On Wednesday, September 01, 2004, at 08:08AM, Henderson, Jordan (Contractor) (DAASC) 
<[EMAIL PROTECTED]> wrote:
>
>> -----Original Message-----
>> From: Craig A. Berry [mailto:[EMAIL PROTECTED]

>> The POSIX standard says,
>> 
>> "The remove() function causes the file named by the pathname pointed to by
>> path to be no longer accessible by that name.
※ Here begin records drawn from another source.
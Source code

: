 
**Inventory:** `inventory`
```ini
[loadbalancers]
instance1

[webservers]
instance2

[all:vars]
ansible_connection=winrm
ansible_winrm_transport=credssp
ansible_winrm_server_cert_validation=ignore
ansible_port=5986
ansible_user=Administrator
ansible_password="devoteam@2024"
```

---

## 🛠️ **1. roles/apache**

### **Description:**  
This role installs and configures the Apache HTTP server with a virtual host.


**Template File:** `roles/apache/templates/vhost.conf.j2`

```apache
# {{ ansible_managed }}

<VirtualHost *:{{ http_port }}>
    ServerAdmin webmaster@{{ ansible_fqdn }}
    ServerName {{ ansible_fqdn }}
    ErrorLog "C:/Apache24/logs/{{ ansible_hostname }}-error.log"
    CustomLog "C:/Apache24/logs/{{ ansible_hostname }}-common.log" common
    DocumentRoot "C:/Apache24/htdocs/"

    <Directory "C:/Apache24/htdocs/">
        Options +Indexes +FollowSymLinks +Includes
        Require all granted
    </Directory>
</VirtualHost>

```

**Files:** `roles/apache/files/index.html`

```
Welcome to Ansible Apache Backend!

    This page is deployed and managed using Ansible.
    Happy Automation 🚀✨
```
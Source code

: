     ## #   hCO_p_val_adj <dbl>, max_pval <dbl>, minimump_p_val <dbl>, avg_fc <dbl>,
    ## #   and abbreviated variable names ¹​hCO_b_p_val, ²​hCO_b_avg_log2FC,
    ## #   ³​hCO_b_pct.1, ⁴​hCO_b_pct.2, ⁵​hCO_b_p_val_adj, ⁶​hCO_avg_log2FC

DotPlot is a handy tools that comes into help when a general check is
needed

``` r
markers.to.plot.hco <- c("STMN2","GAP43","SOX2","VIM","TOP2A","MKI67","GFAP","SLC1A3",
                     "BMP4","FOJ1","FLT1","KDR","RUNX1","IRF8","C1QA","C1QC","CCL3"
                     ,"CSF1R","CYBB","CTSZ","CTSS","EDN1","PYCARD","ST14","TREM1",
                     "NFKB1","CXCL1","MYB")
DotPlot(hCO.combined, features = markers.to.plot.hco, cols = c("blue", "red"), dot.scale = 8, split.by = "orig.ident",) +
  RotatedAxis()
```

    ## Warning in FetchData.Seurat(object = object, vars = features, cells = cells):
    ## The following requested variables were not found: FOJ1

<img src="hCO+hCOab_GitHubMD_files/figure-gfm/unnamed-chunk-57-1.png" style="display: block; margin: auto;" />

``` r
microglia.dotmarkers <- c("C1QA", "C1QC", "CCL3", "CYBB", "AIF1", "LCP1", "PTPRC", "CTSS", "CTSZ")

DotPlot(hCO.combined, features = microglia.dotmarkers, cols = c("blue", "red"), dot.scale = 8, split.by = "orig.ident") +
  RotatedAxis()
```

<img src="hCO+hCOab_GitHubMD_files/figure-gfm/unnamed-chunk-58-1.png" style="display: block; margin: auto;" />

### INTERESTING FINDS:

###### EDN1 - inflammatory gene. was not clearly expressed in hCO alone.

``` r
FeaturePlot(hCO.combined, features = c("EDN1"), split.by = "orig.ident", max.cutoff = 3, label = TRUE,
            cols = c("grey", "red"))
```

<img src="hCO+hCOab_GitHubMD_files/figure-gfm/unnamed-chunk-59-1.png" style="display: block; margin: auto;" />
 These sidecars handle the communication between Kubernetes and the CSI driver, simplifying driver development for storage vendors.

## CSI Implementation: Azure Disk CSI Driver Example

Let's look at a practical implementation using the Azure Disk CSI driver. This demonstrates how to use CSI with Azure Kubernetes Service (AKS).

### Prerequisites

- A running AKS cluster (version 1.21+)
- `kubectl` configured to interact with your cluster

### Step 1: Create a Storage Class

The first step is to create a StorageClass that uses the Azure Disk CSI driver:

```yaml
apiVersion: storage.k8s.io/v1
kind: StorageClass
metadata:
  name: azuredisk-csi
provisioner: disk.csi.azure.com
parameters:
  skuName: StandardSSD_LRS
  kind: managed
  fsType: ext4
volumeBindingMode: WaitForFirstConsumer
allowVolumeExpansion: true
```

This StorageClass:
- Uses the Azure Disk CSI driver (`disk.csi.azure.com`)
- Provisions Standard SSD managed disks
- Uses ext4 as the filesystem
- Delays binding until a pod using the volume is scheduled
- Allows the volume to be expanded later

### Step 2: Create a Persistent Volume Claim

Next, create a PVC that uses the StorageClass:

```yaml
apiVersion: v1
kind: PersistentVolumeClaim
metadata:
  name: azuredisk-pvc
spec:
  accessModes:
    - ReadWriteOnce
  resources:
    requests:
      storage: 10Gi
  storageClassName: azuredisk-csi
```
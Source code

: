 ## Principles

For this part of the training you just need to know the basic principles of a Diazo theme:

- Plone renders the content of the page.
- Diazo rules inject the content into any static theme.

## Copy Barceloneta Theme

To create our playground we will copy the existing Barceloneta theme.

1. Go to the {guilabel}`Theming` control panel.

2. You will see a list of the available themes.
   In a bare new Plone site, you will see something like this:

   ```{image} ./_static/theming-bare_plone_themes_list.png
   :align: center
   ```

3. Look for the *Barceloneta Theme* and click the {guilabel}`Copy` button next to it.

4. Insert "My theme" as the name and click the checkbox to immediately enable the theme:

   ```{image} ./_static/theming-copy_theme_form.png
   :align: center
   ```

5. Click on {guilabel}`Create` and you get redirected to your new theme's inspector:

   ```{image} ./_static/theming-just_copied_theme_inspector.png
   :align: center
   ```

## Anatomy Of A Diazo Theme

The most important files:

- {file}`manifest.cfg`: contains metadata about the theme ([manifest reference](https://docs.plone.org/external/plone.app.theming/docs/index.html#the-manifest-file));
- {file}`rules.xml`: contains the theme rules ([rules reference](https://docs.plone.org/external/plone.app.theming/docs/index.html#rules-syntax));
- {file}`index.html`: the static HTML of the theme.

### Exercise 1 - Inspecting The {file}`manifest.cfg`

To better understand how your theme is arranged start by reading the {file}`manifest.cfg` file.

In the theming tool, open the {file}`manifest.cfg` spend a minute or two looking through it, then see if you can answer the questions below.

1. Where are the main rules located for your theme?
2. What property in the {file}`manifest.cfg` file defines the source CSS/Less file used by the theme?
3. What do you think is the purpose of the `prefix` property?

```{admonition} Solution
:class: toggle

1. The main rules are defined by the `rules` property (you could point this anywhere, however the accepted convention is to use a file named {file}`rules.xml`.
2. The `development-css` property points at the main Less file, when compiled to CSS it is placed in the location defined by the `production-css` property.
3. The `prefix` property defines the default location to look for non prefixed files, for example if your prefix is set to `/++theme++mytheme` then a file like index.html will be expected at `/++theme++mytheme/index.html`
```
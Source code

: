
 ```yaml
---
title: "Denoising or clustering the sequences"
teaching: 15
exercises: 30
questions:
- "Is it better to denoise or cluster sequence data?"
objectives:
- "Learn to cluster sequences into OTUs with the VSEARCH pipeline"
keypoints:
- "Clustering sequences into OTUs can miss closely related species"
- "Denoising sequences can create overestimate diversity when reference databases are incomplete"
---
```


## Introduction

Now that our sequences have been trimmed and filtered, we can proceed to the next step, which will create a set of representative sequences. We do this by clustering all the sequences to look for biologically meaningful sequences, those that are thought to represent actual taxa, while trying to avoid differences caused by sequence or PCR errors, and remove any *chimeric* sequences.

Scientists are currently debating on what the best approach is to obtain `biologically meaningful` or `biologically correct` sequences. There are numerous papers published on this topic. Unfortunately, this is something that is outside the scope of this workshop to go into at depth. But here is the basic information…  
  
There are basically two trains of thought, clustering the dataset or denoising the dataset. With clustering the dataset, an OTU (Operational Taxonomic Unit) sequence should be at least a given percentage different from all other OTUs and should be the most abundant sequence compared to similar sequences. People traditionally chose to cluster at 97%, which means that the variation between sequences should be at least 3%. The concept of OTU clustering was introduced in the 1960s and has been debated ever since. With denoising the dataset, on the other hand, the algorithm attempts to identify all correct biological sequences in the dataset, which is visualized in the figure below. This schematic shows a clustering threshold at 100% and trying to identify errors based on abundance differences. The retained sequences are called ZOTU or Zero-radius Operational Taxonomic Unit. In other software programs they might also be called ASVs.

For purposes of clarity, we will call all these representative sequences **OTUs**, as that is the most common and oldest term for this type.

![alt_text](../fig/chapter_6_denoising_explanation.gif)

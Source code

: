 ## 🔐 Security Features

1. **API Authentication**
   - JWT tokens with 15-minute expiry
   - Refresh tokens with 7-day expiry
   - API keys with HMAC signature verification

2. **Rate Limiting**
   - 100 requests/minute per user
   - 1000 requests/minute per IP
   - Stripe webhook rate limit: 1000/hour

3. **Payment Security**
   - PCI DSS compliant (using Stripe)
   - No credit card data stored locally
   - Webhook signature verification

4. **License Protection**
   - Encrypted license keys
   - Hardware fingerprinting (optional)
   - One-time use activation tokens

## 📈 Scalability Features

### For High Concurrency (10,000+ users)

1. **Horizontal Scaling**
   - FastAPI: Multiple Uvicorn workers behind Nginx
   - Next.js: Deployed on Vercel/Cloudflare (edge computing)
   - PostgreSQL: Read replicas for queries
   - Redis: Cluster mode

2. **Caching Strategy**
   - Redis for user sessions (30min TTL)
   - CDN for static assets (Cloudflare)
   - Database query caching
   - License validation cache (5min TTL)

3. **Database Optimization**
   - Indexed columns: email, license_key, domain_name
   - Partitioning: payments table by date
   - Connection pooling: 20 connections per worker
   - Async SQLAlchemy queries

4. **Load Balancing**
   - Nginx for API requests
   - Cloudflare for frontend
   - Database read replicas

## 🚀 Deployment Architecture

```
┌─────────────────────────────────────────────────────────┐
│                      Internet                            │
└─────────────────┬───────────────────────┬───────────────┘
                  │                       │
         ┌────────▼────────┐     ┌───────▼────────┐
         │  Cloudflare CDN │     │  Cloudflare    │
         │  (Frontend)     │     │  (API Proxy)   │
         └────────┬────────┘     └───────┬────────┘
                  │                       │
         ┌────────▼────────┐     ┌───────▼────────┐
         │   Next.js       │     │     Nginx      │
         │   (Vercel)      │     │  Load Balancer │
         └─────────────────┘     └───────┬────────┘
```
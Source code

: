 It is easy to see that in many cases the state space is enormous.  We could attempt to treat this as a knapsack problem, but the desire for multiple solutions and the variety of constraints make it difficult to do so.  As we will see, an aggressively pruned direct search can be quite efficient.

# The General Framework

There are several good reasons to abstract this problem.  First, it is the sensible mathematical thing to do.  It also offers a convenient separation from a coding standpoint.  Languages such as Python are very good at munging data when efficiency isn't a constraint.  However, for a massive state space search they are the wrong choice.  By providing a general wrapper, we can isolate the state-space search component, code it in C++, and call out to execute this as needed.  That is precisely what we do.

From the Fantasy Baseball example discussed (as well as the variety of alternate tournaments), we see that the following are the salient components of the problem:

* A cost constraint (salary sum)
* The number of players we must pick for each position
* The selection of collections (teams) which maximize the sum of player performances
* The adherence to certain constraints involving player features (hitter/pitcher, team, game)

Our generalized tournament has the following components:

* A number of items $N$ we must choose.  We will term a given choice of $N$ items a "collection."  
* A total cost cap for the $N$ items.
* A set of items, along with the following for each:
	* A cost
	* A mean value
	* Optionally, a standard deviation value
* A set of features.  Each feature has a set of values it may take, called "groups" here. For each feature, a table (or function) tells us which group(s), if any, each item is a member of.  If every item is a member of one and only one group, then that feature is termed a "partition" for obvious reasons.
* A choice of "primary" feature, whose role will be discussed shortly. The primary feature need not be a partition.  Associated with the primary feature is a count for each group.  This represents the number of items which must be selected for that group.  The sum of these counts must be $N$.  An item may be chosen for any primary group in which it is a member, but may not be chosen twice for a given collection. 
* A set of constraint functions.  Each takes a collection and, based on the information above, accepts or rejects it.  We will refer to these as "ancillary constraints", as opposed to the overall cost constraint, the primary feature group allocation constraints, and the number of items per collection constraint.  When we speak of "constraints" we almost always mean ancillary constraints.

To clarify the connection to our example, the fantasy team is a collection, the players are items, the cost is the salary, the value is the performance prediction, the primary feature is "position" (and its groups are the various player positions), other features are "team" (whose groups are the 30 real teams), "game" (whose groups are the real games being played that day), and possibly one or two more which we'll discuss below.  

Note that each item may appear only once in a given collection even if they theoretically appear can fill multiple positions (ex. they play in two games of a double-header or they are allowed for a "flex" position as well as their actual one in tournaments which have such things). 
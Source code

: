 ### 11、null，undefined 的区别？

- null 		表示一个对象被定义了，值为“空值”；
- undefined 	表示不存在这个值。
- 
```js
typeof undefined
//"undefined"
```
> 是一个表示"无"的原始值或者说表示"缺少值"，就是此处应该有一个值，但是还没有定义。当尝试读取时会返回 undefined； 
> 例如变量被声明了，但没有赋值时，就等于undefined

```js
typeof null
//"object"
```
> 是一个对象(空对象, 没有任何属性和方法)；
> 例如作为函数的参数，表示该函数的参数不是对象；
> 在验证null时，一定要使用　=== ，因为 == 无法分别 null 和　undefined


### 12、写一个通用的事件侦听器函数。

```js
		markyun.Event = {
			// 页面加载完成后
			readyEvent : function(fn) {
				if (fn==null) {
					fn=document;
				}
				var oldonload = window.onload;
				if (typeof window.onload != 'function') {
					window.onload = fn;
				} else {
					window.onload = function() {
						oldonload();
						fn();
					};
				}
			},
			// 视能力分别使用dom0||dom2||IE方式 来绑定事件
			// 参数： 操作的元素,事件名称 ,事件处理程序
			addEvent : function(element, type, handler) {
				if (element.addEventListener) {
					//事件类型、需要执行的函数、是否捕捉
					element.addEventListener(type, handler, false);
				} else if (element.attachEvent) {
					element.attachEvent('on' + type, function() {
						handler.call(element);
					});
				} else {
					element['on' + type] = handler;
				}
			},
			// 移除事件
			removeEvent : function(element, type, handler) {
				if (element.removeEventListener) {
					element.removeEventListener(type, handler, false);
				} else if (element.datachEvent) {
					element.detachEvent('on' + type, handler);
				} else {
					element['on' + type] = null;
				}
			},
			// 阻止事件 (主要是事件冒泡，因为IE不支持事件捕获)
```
A subsequent attempt to open
>> that file using that name will fail, unless it is created anew.

>> http://www.opengroup.org/onlinepubs/007908799/xsh/remove.html
>> 
>> 
>
>By the above definition, remove(), to be POSIX compliant, would have to remove
>all versions of a VMS file if called without an explicit version number.
>Without that, it fails the "A subsequent attempt to open that file using that
>name will fail, unless it is created anew" condition.

It depends on whether you consider the version number part of the name.  When you say 
remove("foo.bar") you are really saying remove("sys$disk:[]foo.bar;0") where ";0" is 
in turn a stand-in for some actual number, such as ";123". So removing only one 
version does comply with the standard because you will not have another 
sys$disk:[]foo.bar;123 until you create another one.

But what the CRTL does is relevant only to the extent that we need to know what we are 
getting when we use it to implement Perl's unlink.  We could implement it with 
lib$delete_file if we wanted to.  

>As someone pointed out, there is a logical (?) to set just this behavior.

There is now one of the DECC$* logicals that specifies whether or not a version number 
is allowed
in unix syntax file specifications passed to the CRTL, but that's not pertinent here.  
There is a configure-time option to Perl that is not (quite yet) implemented that will 
cause a single unlink call to delete all versions.